Work to complete
Wherever a line of the records contains "only", copy that line.

Dataset records
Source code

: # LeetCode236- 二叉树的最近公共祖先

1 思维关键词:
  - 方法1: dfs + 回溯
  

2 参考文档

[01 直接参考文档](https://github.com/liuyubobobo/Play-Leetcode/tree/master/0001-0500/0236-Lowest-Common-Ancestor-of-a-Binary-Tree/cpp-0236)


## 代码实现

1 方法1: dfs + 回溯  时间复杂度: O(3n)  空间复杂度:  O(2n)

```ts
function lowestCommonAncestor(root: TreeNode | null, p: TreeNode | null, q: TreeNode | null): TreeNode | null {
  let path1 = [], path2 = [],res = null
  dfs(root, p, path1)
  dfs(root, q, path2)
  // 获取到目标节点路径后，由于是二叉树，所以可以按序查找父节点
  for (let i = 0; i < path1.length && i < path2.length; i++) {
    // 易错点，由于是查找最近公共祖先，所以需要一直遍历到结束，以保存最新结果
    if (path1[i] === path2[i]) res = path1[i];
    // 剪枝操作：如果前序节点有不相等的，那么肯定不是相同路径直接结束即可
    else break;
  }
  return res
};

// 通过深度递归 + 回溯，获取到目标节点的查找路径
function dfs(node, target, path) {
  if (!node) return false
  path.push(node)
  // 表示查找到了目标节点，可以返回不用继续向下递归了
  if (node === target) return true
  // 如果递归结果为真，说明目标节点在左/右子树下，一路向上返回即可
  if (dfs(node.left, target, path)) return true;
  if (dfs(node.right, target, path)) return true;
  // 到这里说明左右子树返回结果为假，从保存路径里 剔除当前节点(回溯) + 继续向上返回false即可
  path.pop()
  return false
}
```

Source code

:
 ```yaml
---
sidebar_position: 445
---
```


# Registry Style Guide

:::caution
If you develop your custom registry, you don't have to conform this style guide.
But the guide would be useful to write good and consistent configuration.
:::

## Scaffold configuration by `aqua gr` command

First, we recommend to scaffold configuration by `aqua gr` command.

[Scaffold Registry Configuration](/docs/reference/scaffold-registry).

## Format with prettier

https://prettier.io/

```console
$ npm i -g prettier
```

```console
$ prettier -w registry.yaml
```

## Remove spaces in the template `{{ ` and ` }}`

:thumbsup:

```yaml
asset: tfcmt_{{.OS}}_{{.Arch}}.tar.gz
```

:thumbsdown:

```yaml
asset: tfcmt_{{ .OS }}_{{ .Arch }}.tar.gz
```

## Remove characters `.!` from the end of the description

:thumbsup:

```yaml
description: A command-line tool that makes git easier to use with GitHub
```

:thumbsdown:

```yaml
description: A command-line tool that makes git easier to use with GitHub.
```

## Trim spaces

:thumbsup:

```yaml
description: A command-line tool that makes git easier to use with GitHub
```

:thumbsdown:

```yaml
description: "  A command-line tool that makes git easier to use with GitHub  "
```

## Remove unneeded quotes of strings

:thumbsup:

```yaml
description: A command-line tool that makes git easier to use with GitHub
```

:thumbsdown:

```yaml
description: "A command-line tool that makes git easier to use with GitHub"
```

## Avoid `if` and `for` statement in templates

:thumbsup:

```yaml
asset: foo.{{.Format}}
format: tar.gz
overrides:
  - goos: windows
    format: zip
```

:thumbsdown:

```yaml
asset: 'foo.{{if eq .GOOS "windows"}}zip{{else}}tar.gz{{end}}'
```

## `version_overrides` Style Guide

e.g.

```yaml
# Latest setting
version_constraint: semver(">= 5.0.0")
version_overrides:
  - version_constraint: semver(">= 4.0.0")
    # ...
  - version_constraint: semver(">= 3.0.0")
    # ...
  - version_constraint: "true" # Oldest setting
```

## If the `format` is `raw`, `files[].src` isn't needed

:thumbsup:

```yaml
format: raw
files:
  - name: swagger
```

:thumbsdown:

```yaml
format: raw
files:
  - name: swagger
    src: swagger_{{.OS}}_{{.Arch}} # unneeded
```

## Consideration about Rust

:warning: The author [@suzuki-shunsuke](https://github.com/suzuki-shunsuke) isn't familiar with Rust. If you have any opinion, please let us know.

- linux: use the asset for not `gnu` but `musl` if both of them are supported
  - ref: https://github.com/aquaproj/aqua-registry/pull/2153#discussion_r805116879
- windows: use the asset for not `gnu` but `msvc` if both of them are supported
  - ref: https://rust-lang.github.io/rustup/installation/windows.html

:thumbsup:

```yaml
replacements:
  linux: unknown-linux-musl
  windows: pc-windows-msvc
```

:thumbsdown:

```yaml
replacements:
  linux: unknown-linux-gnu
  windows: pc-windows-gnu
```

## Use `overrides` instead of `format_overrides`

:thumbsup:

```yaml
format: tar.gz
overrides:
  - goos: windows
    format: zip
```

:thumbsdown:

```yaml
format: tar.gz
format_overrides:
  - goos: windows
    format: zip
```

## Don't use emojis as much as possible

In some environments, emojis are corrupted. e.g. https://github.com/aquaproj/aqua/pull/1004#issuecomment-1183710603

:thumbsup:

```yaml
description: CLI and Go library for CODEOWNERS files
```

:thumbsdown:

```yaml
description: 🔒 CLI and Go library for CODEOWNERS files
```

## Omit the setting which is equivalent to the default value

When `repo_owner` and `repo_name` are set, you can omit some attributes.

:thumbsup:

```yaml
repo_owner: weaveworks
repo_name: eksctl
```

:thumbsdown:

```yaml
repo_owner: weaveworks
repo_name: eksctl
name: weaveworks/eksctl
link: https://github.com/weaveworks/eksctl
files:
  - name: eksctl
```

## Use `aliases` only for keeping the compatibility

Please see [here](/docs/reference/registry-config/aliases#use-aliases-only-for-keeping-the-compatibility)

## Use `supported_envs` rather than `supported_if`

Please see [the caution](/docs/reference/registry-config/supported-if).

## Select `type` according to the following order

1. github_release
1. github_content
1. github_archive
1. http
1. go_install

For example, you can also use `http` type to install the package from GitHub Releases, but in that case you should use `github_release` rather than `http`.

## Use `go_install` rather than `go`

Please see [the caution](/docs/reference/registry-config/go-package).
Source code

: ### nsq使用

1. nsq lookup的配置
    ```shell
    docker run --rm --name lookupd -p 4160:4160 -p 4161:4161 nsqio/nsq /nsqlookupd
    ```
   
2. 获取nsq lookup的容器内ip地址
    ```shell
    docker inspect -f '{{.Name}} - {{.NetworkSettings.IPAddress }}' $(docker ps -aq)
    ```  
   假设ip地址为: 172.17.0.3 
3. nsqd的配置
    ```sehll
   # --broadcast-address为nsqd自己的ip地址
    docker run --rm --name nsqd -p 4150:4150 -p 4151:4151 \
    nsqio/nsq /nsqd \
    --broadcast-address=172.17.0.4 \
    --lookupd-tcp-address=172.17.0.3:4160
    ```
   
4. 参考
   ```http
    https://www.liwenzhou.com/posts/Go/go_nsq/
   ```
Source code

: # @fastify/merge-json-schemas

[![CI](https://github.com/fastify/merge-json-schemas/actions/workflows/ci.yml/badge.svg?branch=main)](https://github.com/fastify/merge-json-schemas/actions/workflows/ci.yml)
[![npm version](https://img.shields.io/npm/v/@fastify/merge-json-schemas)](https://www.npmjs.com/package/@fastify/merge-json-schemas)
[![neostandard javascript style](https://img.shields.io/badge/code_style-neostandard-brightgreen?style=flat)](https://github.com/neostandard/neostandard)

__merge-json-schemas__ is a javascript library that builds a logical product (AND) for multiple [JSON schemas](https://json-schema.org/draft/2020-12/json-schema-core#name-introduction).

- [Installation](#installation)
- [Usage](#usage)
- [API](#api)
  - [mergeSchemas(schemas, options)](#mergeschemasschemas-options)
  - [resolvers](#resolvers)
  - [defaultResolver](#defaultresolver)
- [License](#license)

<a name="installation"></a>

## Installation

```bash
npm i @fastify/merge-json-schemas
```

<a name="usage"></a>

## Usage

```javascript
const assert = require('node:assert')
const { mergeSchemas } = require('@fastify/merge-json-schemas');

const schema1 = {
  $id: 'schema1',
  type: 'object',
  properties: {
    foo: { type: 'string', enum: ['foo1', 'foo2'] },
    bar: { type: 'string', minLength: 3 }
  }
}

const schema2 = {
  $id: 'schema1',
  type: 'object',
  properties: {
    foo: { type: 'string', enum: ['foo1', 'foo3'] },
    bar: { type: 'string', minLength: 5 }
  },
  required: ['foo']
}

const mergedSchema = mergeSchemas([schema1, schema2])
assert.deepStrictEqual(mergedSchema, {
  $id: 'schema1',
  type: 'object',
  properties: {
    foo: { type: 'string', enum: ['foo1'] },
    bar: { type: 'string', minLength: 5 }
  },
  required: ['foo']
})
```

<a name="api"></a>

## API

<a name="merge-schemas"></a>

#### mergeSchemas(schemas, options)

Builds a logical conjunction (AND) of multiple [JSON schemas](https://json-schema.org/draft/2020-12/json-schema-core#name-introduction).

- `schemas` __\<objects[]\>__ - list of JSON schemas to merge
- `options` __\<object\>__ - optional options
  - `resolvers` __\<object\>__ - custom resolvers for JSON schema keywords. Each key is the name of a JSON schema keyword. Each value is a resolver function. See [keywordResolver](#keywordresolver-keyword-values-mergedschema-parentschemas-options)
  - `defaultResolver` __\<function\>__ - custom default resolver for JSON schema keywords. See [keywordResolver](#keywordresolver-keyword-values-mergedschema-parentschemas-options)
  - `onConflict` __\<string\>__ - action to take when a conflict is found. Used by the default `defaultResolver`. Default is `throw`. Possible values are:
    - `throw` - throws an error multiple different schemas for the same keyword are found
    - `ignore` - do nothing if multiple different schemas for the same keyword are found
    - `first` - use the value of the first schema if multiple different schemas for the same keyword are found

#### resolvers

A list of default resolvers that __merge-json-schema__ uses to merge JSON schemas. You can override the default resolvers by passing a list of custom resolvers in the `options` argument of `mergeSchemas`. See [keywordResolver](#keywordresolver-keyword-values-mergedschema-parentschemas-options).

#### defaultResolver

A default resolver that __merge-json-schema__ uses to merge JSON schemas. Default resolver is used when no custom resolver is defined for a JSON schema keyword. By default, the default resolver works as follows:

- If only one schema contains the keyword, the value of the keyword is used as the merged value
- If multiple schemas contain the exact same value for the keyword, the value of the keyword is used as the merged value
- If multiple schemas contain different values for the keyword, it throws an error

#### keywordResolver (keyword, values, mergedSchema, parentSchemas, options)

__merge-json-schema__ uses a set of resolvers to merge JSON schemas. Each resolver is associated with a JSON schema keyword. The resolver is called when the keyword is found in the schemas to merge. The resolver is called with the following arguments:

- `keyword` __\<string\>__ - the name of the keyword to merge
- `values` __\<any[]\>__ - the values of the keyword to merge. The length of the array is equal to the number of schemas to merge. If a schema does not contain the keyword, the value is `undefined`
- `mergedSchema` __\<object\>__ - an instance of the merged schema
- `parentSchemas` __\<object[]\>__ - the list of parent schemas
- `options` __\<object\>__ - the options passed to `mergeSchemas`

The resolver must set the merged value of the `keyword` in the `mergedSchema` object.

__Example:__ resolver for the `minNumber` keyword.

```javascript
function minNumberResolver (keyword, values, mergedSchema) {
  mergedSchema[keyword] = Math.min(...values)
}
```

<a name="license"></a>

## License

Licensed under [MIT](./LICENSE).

Answer for the task
## Use `aliases` only for keeping the compatibility
Please see [here](/docs/reference/registry-config/aliases#use-aliases-only-for-keeping-the-compatibility)
- If only one schema contains the keyword, the value of the keyword is used as the merged value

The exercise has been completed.